Carey Hannah Mulligan (born 28 May 1985) is an English actress. She has received various accolades, including a British Academy Film Award, in addition to nominations for two Academy Awards, three Golden Globe Awards, and a Tony Award.
Mulligan made her professional acting debut on stage in Kevin Elyot's play Forty Winks (2004) at the Royal Court Theatre. She made her film debut with a supporting role in Joe Wright's romantic drama Pride & Prejudice (2005), followed by diverse roles in television, including the drama series Bleak House (2005), the television film Northanger Abbey (2007), and a guest appearance in Doctor Who, where she played Sally Sparrow. She made her Broadway debut in the revival of Anton Chekhov's The Seagull (2008), which earned her a Drama Desk Award nomination.
Mulligan's breakthrough role came as a 1960s schoolgirl in the coming-of-age film An Education (2009), for which she won the BAFTA Award for Best Actress in a Leading Role, and received a nomination for the Academy Award for Best Actress. She gained further acclaim for her performances in Never Let Me Go (2010), Drive (2011), Shame (2011), The Great Gatsby (2013), Inside Llewyn Davis (2013), Far from the Madding Crowd (2015), Suffragette (2015), Mudbound (2017), Wildlife (2018), and She Said (2022). For her performance in the Broadway revival of David Hare's Skylight (2015), she was nominated for the Tony Award for Best Actress in a Play, and for her portrayal of a vigilante in the black comedy Promising Young Woman (2020), Mulligan received her second Academy Award nomination.
Mulligan has been an ambassador for the Alzheimer's Society since 2012, and an ambassador for War Child since 2014. She has been married to singer-songwriter Marcus Mumford since 2012. They have two children.
Early life and education :
Carey Hannah Mulligan was born on 28 May 1985 in London, to Nano (née Booth) and Stephen Mulligan. Her father, a hotel manager, is of Irish descent and is originally from Liverpool. Her mother, a university lecturer, is from Llandeilo, Wales. Her parents met while they were both working in a hotel in their twenties. In My Grandparents' War (2019), she explored her maternal grandfather Denzil Booth's role as naval radar artillery officer on HMS Indefatigable at the Battle of Okinawa and then sailing into Tokyo Bay at the end of World War II.

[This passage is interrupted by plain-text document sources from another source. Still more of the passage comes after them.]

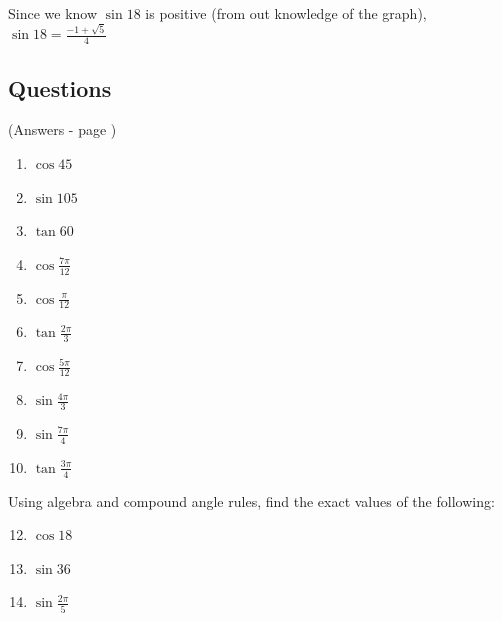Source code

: \documentclass[../main.tex]{subfiles}
\begin{document}
Since we know $\sin{18}$ is positive (from out knowledge of the graph), $\sin{18}=\frac{-1+\sqrt{5}}{4}$

\pagebreak

\subsection*{Questions} 
\label{Exact trig values}
(Answers - page {\pageref{Exact trig values answers}})
\begin{enumerate}
    \item $\cos{45}$

    \item $\sin{105}$
    
    \item $\tan{60}$
    
    \item $\cos{\frac{7\pi}{12}}$
    
    \item $\cos{\frac{\pi}{12}}$
    
    \item $\tan{\frac{2\pi}{3}}$
    
    \item $\cos{\frac{5\pi}{12}}$
    
    \item $\sin{\frac{4\pi}{3}}$
    
    \item $\sin{\frac{7\pi}{4}}$
    
    \item $\tan{\frac{3\pi}{4}}$

\end{enumerate}
Using algebra and compound angle rules, find the exact values of the following:
\begin{enumerate}
    \setcounter{enumi}{11}
    \item $\cos{18}$
    
    \item $\sin{36}$
    
    \item $\sin{\frac{2\pi}{5}}$
    
\end{enumerate}
\end{document}
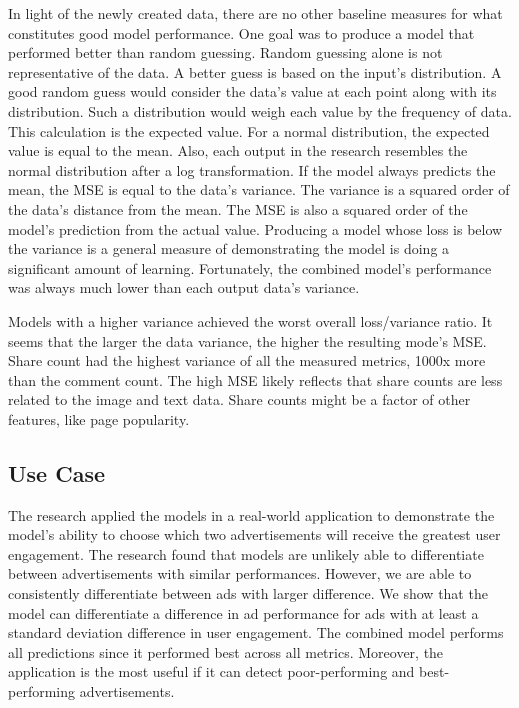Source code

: \documentclass[mksc,blindrev]{informs3} %
\begin{document}
In light of the newly created data, there are no other baseline measures for what constitutes good model performance. One goal was to produce a model that performed better than random guessing. Random guessing alone is not representative of the data. A better guess is based on the input's distribution. A good random guess would consider the data's value at each point along with its distribution. Such a distribution would weigh each value by the frequency of data. This calculation is the expected value. For a normal distribution, the expected value is equal to the mean. Also, each output in the research resembles the normal distribution after a log transformation. If the model always predicts the mean, the MSE is equal to the data's variance. The variance is a squared order of the data's distance from the mean. The MSE is also a squared order of the model's prediction from the actual value. Producing a model whose loss is below the variance is a general measure of demonstrating the model is doing a significant amount of learning. Fortunately, the combined model's performance was always much lower than each output data's variance.

Models with a higher variance achieved the worst overall loss/variance ratio.  It seems that the larger the data variance, the higher the resulting mode's MSE.  Share count had the highest variance of all the measured metrics, 1000x more than the comment count.  The high MSE likely reflects that share counts are less related to the image and text data. Share counts might be a factor of other features, like page popularity.

\subsection{Use Case}

The research applied the models in a real-world application to demonstrate the model's ability to choose which two advertisements will receive the greatest user engagement. The research found that models are unlikely able to differentiate between advertisements with similar performances. However, we are able to consistently differentiate between ads with larger difference. We show that the model can differentiate a difference in ad performance for ads with at least a standard deviation difference in user engagement. The combined model performs all predictions since it performed best across all metrics. Moreover, the application is the most useful if it can detect poor-performing and best-performing advertisements.
\end{document}
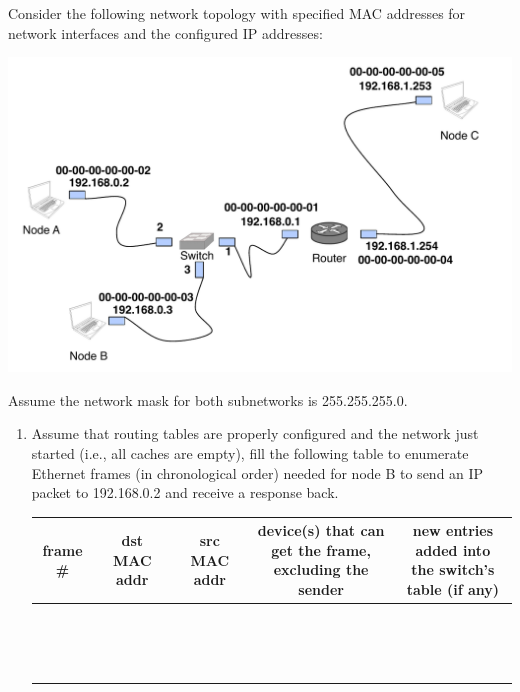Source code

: \documentclass{report}
\begin{document}
\begin{problem}
Consider the following network topology with specified MAC addresses for network interfaces and the configured IP addresses:

\begin{center}
  \includegraphics[scale=0.7]{hw8-q5.pdf}
\end{center}

Assume the network mask for both subnetworks is 255.255.255.0.
\begin{enumerate}

  \item Assume that routing tables are properly configured and the network just started (i.e., all caches are empty), fill the following table to enumerate Ethernet frames (in chronological order) needed for node B to send an IP packet to 192.168.0.2 and receive a response back.

  \begin{table}[H]
    \centering
    \begin{tabular*}{1.0\textwidth}{c | c | c | c | c}
      \hline
      frame \# &  dst MAC addr & src MAC addr & \pbox{20cm}{device(s) that can get the frame, \\excluding the sender} & \pbox{20cm}{new entries added into \\the switch's table (if any)} \\ \hline

        &  &  & &\\ 
        &  &  & &\\ 
        &  &  & &\\ 
        &  &  & &\\ 
        &  &  & &\\ 
        &  &  & &\\ 
        &  &  & &\\ 
        &  &  & &\\ 
        &  &  & &\\ 
        &  &  & &\\ 
        &  &  & &\\ 
        &  &  & &\\ 
        &  &  & &\\ 
        &  &  & &\\ 
        &  &  & &\\ 
    \end{tabular*}
  \end{table}


\end{enumerate}
\end{problem}
\end{document}
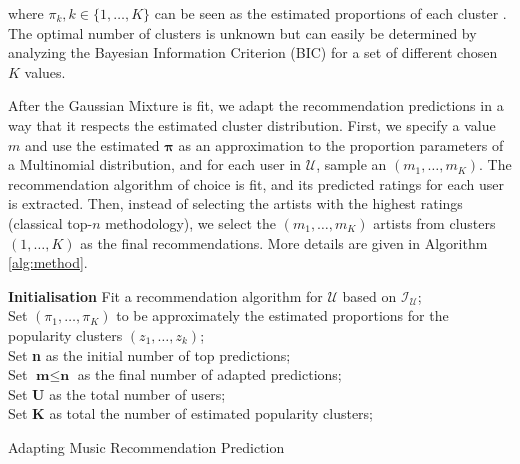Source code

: \documentclass{article}
\begin{document}
where $\pi_k, k \in \{1,\dots,K\}$ can be seen as
the estimated proportions of each  cluster
\cite{murphy2012machine}. The optimal number of clusters
is unknown but can easily be determined by analyzing 
the Bayesian Information Criterion (BIC) for a set of
different chosen $K$ values.

After the Gaussian Mixture is fit, we adapt 
the recommendation predictions in a way that it
respects the estimated cluster distribution. First, 
we specify a value $m$ and use the estimated $\boldsymbol{\pi}$
as an approximation to the proportion 
parameters of a Multinomial distribution, and for each user in $\mathcal{U}$, sample 
an $(m_1,\dots, m_{K})$. The recommendation algorithm
of choice is fit, and its predicted ratings for each 
user is extracted. Then,  
instead of selecting the artists with the highest ratings
(classical top-$n$ methodology), 
we select the $(m_1,\dots, m_{K})$ artists
from clusters $(1, \dots, K)$ as the final recommendations. 
More details are given in Algorithm \ref{alg:method}. 



\begin{algorithm}[ht]
\label{alg:method}
  \textbf{Initialisation\;}
  Fit a recommendation algorithm for $\mathcal{U}$ based on $\mathcal{I}_{\mathcal{U}}$; \\
  Set $(\pi_1,\dots, \pi_{K})$ to be approximately 
  the estimated proportions 
  for the popularity clusters $(z_1,\dots,z_k)$; \\
  Set \textbf{n} as the initial number of top predictions; \\
  Set $\textbf{m} \leq \textbf{n}$ as the final number of adapted predictions; \\
  Set \textbf{U} as the total number of users; \\
  Set \textbf{K} as total the number of estimated popularity clusters;
  
 \caption{Adapting Music Recommendation Prediction}
\end{algorithm}
\end{document}
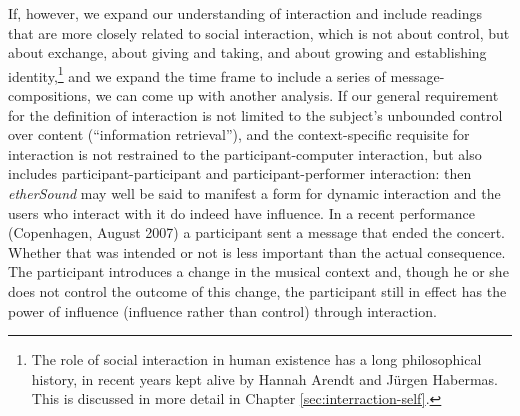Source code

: If, however, we expand our understanding of interaction and include readings that are more closely related to social interaction, which is not about control, but about exchange, about giving and taking, and about growing and establishing identity,\footnote{The role of social interaction in human existence has a long philosophical history, in recent years kept alive by Hannah Arendt and J\"{u}rgen Habermas. This is discussed in more detail in Chapter \ref{sec:interraction-self}.} and we expand the time frame to include a series of message-compositions, we can come up with another analysis. If our general requirement for the definition of interaction is not limited to the subject's unbounded control over content (``information retrieval''), and the context-specific requisite for interaction is not restrained to the participant-computer interaction, but also includes participant-participant and participant-performer interaction: then \emph{etherSound} may well be said to manifest a form for dynamic interaction and the users who interact with it do indeed have influence.
In a recent performance (Copenhagen, August 2007) a participant sent a message that ended the concert. Whether that was intended or not is less important than the actual consequence. The participant introduces a change in the musical context and, though he or she does not control the outcome of this change, the participant still in effect has the power of influence (influence rather than control) through interaction. 

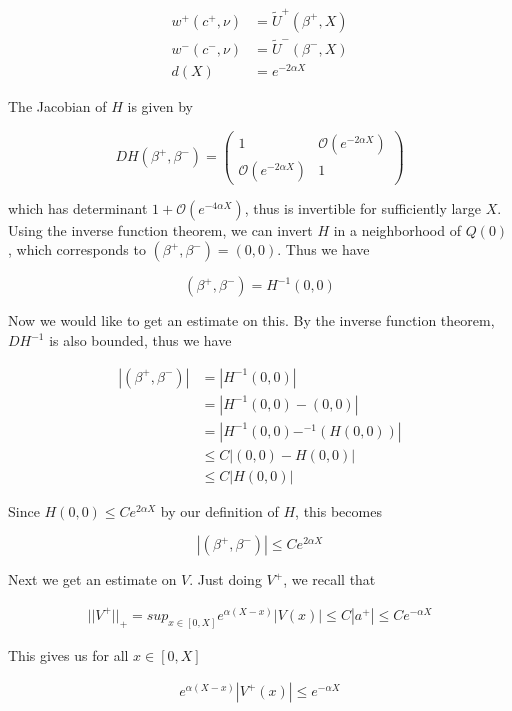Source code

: \documentclass[12pt]{article}
\begin{document}
\begin{align*}
w^+(c^+, \nu) &= \tilde{U}^+(\beta^+, X) \\
w^-(c^-, \nu) &= \tilde{U}^-(\beta^-, X) \\
d(X) &= e^{-2 \alpha X}
\end{align*}

The Jacobian of $H$ is given by 

\begin{equation}
D H(\beta^+, \beta^-) = 
\begin{pmatrix}
1 & \mathcal{O}(e^{-2 \alpha X}) \\
\mathcal{O}(e^{-2 \alpha X}) &  1 
\end{pmatrix}
\end{equation}

which has determinant $1 + \mathcal{O}(e^{-4 \alpha X})$, thus is invertible for sufficiently large $X$. Using the inverse function theorem, we can invert $H$ in a neighborhood of $Q(0)$, which corresponds to $(\beta^+, \beta^-) = (0, 0)$. Thus we have 

\[
(\beta^+, \beta^-) = H^{-1}(0, 0)
\]

Now we would like to get an estimate on this. By the inverse function theorem, $D H^{-1}$ is also bounded, thus we have 

\begin{align*}
| (\beta^+, \beta^-) | &= | H^{-1}(0, 0) | \\
&= | H^{-1}(0, 0) - (0, 0) | \\
&= | H^{-1}(0, 0) - ^{-1}(H(0, 0)) | \\
& \leq C | (0, 0) - H(0, 0) | \\
& \leq C |H(0, 0)|

\end{align*}

Since $H(0, 0) \leq C e^{2 \alpha X}$ by our definition of $H$, this becomes

\[
| (\beta^+, \beta^-) | \leq C e^{2 \alpha X}
\]

Next we get an estimate on $V$. Just doing $V^+$, we recall that

\begin{align*}
||V^+||_+ = sup_{x \in [0, X]} e^{\alpha(X - x)}|V(x)| \leq C |a^+| \leq C e^{-\alpha X}
\end{align*}

This gives us for all $x \in [0, X]$

\begin{align*}
e^{\alpha(X - x)}|V^+(x)| \leq e^{-\alpha X} 
\end{align*}
\end{document}
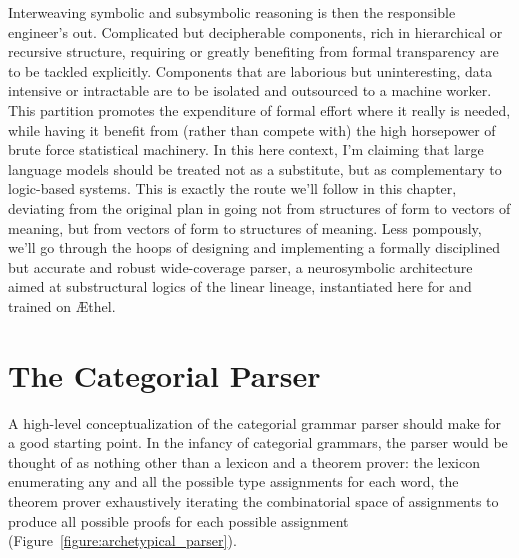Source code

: Interweaving symbolic and subsymbolic reasoning is then the responsible engineer's out.
Complicated but decipherable components, rich in hierarchical or recursive structure, requiring or greatly benefiting from formal transparency are to be tackled explicitly.
Components that are laborious but uninteresting, data intensive or intractable are to be isolated and outsourced to a machine worker.
This partition promotes the expenditure of formal effort where it really is needed, while having it benefit from (rather than compete with) the high horsepower of brute force statistical machinery.
In this here context, I'm claiming that large language models should be treated not as a substitute, but as complementary to logic-based systems.
This is exactly the route we'll follow in this chapter, deviating from the original plan in going not from structures of form to vectors of meaning, but from vectors of form to structures of meaning.
Less pompously, we'll go through the hoops of designing and implementing a formally disciplined but accurate and robust wide-coverage parser, a neurosymbolic architecture aimed at substructural logics of the linear lineage, instantiated here for \NLPplus{} and trained on \AE thel.


\section{The Categorial Parser}
\label{section:parse}
A high-level conceptualization of the categorial grammar parser should make for a good starting point.
In the infancy of categorial grammars, the parser would be thought of as nothing other than a lexicon and a theorem prover: the lexicon enumerating any and all the possible type assignments for each word, the theorem prover exhaustively iterating the combinatorial space of assignments to produce all possible proofs for each possible assignment (Figure~\ref{figure:archetypical_parser}).

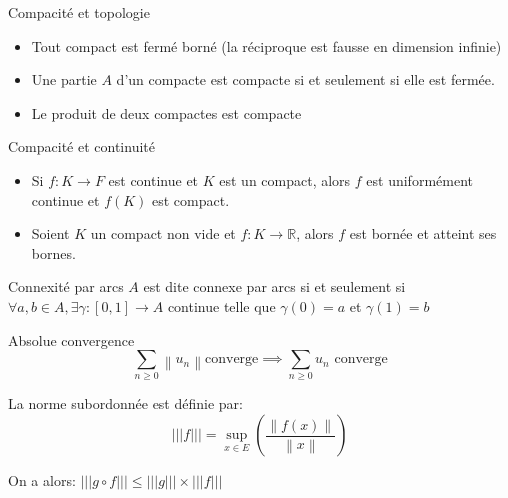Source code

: \documentclass[french, a4paper, 11pt, twocolumn]{article}
\newcommand{\ssi}{si et seulement si\xspace}		%
\newcommand{\norme}[1]{\left\| #1\right\|}
\newcommand{\R}{\mathbb{R}}   %
\newcommand{\po}{\left(}         %
\newcommand{\pf}{\right)}        %
\newcommand{\pof}[1]{\po #1 \pf} %
\begin{document}
\begin{theoreme}{Compacité et topologie}
    \begin{itemize}[label=\(\bullet\)]
        \item Tout compact est fermé borné (la réciproque est fausse en dimension infinie)
        \item Une partie \(A\) d'un compacte est compacte \ssi elle est fermée.
        \item Le produit de deux compactes est compacte
    \end{itemize}
\end{theoreme}

\begin{theoreme}{Compacité et continuité}
    \begin{itemize}[label=\(\bullet\)]
        \item Si \(f : K \rightarrow F\) est continue et \(K\) est un compact, alors \(f\) est uniformément continue et \(f(K)\) est compact.
        \item Soient \(K\) un compact non vide et \(f : K \rightarrow \R\), alors \(f\) est bornée et atteint ses bornes.
    \end{itemize}
    
\end{theoreme}

\begin{theoreme}{Connexité par arcs}
    \(A\) est dite connexe par arcs \ssi \(\forall a,b \in A, \exists \gamma : [0,1] \rightarrow A\) continue telle que \(\gamma(0)=a\) et \(\gamma(1)=b\)
\end{theoreme}

\begin{theoreme}{Absolue convergence}
    \[\sum_{n \geq 0} \norme{u_n} \text{converge} \implies \sum_{n \geq 0} u_n \text{ converge}\]
\end{theoreme}

\begin{definition}
    La norme subordonnée est définie par:
    \[|||f|||=\underset{x \in E}{\sup}\pof{\dfrac{\norme{f(x)}}{\norme{x}}}\]

    On a alors: \(|||g \circ f||| \leq |||g||| \times |||f|||\)
\end{definition}
\end{document}
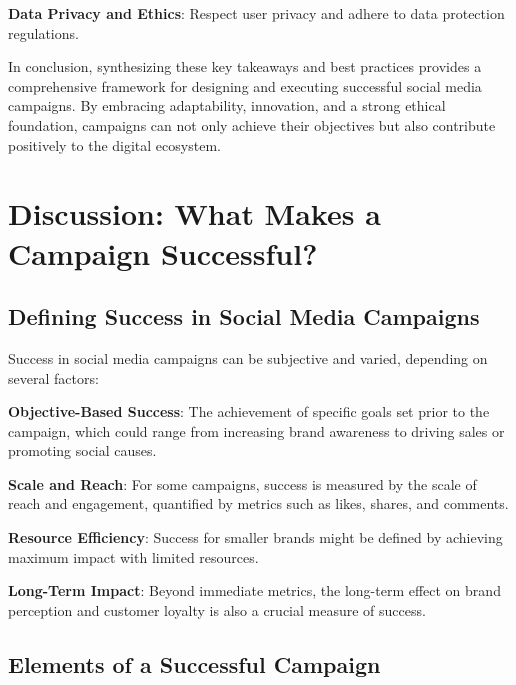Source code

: \documentclass[
]{book}
\begin{document}
\textbf{Data Privacy and Ethics}: Respect user privacy and adhere to data protection regulations.

In conclusion, synthesizing these key takeaways and best practices provides a comprehensive framework for designing and executing successful social media campaigns. By embracing adaptability, innovation, and a strong ethical foundation, campaigns can not only achieve their objectives but also contribute positively to the digital ecosystem.

\hypertarget{discussion-what-makes-a-campaign-successful}{%
\section*{Discussion: What Makes a Campaign Successful?}\label{discussion-what-makes-a-campaign-successful}}

\hypertarget{defining-success-in-social-media-campaigns}{%
\subsection{Defining Success in Social Media Campaigns}\label{defining-success-in-social-media-campaigns}}

Success in social media campaigns can be subjective and varied, depending on several factors:

\textbf{Objective-Based Success}: The achievement of specific goals set prior to the campaign, which could range from increasing brand awareness to driving sales or promoting social causes.

\textbf{Scale and Reach}: For some campaigns, success is measured by the scale of reach and engagement, quantified by metrics such as likes, shares, and comments.

\textbf{Resource Efficiency}: Success for smaller brands might be defined by achieving maximum impact with limited resources.

\textbf{Long-Term Impact}: Beyond immediate metrics, the long-term effect on brand perception and customer loyalty is also a crucial measure of success.

\hypertarget{elements-of-a-successful-campaign}{%
\subsection{Elements of a Successful Campaign}\label{elements-of-a-successful-campaign}}
\end{document}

When Mulligan was three, her father's hotel manager work took the family to Germany. While living there, she and her brother attended the International School of Düsseldorf. When she was eight, she and her family moved back to the UK. As a teenager, she was educated at Woldingham School, an independent school in Surrey.
Her interest in acting sparked from watching her brother perform in a school production of The King and I when she was six. During rehearsals, she pleaded with his teachers to let her be in the play. They let her join the chorus. While enrolled in Woldingham School as a teen, she was heavily involved in theatre. She was the student head of the drama department there, performing in plays and musicals, conducting workshops with younger students, and helping put on productions.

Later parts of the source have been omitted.